Après la rapide conquête de l’Espagne, les troupes musulmanes franchirent les Pyrénées en 719, continuant leur avancée jusqu’en 721 : leur expansion fut freinée une première fois à Toulouse par le duc Eudes d’Aquitaine qui y acquit le doux surnom de « boucher de la chrétienté ». Durant toute une décennie, les Sarrasins se contentèrent donc d’expéditions ponctuelles sur l’Aquitaine. Pour les contrer, Eudes s’allia avec le Berbère Munuza, gouverneur de Narbonne, révolté contre Abd al-Rahman.
La « France » que Charles Martel est censé avoir sauvée n’existait pas alors en tant qu’entité politique et ethnique. Le territoire français actuel se divisait entre les deux royaumes souvent antagonistes d’Austrasie et de Neustrie, dont Charles Martel cumulait les mairies du palais. S’y ajoutait le vaste duché d’Aquitaine, de fait indépendant, dirigé par un Eudes plus latin que germain qui voyait les Francs comme une horde barbare qu’il n’hésitait pas à combattre. Quant à Charles Martel, loin de l’image du pieux chevalier, il fut un pilleur patenté des biens ecclésiaux, ce qui lui valut des remontrances du pape… dont il ignora en 731 l’appel à l’aide, quand Rome était attaquée par les turbulents Lombards.
C’est donc dans un contexte multipolaire et complexe qu’eut lieu la « bataille de Poitiers » qui s’est, en fait, déroulée à Vouneuil-sur-Vienne, après que le gouverneur d’Espagne, Abd al-Rahman, eut lancé une énième razzia au-delà des Pyrénées, non dans un but expansionniste, mais pour piller les ressources des riches abbayes et du sanctuaire de Saint-Martin à Tours. Précisons que ces « Arabes » étaient en majorité des Berbères et des Hispaniques fraîchement convertis à l’islam.
Charles et Eudes, toujours ennemis, s’allièrent dès lors contre Abd al-Rahman qu’ils vainquirent ce 25 octobre 732. Cette bataille ne stoppa en rien la présence musulmane en terre franque : les Sarrasins ne furent chassés de Septimanie qu’en 759 et l’on a des preuves de leur présence dans le Jura jusqu’en 972.
La bataille de Poitiers ne peut, non plus, être considérée comme une opposition entre chrétiens et musulmans, pour une raison très simple : des cavaliers sarrasins se battaient aux côtés des armées franquo-aquitaines. En effet, nous avons évoqué plus haut un certain Munuza, allié à Eudes qui lui donna en mariage sa fille Lampégie. Les chroniques franques et arabes s’accordent à dire que leur mariage de raison devint vite une vraie histoire d’amour.
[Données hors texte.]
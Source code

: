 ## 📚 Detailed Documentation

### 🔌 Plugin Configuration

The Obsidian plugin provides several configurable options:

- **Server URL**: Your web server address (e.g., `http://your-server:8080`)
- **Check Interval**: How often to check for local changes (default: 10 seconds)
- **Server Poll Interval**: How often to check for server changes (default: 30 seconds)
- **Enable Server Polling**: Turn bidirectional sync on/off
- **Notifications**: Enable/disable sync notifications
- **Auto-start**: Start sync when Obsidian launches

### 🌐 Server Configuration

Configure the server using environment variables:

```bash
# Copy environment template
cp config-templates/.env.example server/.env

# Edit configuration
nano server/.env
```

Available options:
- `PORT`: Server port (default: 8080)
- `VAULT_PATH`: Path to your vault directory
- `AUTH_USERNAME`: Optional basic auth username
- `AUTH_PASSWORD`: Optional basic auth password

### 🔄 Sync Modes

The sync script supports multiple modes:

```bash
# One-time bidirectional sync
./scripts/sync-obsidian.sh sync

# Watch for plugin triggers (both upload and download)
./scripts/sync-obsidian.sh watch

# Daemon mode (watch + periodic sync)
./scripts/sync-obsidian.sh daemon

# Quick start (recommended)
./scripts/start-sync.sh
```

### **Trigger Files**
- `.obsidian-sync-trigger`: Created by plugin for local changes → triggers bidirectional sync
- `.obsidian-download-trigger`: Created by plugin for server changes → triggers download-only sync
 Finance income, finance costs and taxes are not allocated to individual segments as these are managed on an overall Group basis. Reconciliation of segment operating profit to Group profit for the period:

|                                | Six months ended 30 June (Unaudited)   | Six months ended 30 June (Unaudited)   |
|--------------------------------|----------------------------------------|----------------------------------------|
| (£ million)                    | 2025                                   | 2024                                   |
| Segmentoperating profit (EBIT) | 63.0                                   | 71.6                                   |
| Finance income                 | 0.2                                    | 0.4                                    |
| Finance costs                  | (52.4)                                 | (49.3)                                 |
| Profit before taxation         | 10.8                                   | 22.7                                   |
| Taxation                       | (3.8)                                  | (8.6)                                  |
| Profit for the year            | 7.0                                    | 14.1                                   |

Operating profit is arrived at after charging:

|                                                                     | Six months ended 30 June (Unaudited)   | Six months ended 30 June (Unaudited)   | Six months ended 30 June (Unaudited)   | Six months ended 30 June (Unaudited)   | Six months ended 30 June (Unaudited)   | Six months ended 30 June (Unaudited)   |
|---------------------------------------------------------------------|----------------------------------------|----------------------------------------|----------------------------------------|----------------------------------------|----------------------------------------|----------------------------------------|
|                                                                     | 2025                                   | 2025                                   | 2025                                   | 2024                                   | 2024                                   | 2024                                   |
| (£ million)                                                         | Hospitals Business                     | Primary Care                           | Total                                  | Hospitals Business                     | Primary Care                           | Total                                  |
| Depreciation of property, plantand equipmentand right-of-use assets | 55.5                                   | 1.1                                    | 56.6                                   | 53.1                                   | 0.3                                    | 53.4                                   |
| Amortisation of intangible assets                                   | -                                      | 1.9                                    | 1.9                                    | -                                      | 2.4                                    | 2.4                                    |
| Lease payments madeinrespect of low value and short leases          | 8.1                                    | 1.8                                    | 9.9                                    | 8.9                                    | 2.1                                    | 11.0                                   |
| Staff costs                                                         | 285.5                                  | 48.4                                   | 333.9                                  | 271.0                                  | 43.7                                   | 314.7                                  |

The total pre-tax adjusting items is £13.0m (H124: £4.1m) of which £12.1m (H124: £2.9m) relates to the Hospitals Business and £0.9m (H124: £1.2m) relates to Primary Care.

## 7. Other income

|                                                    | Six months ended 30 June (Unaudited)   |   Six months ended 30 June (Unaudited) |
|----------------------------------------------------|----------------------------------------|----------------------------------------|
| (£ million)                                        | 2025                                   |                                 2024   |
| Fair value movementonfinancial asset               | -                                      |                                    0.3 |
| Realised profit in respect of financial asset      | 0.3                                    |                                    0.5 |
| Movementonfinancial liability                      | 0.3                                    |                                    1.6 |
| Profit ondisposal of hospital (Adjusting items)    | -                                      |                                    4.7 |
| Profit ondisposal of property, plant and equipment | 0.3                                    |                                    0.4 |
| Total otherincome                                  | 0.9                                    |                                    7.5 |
Hélas, en 731, Abd al-Rahman franchit les Pyrénées et marcha sur la Narbonnaise. Munuza fut vaincu et rattrapé alors qu’il tentait de gagner les terres de son beau-père. C’est les armes à la main, en défendant sa bien-aimée chrétienne, que périt ce musulman. Les soldats survivants se battirent aux côtés des franquo-aquitains durant la bataille de Poitiers.
On ne gagne rien à entretenir les mythes, surtout quand ils réinterprètent des faits passés à l’aune d’une idéologie présente. À ce mythe clivant, préférons commémorer la cordiale amitié entre Hâroun ar-Râchid et le petit-fils de Charles Martel, Charlemagne.